* **Provided information**

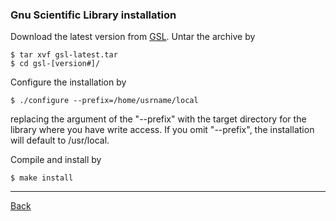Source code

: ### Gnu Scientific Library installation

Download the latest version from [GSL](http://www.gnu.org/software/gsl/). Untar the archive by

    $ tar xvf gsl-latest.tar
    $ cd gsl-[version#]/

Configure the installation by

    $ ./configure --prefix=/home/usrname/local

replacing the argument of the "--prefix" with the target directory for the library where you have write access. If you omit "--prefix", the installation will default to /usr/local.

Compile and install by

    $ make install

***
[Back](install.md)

==

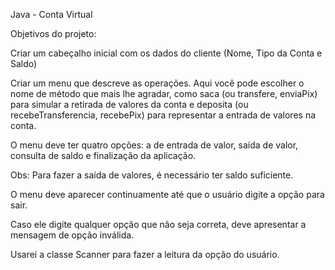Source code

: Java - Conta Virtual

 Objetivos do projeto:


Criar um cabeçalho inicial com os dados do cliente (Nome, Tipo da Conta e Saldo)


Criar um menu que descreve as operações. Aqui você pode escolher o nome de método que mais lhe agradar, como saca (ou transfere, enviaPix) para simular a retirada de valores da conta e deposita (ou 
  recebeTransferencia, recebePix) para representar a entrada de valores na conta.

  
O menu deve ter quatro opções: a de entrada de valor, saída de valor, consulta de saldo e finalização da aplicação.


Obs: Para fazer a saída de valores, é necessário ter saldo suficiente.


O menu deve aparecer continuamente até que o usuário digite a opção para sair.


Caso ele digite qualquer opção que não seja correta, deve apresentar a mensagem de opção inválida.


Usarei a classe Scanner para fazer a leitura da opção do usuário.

* **About this exercise**
Lines to set down from above: the line with "recebeTransferencia, recebePix) para", the line with "Usarei a classe", and every line between, each exactly as written.

* **Your response**
  recebeTransferencia, recebePix) para representar a entrada de valores na conta.

  
O menu deve ter quatro opções: a de entrada de valor, saída de valor, consulta de saldo e finalização da aplicação.


Obs: Para fazer a saída de valores, é necessário ter saldo suficiente.


O menu deve aparecer continuamente até que o usuário digite a opção para sair.


Caso ele digite qualquer opção que não seja correta, deve apresentar a mensagem de opção inválida.


Usarei a classe Scanner para fazer a leitura da opção do usuário.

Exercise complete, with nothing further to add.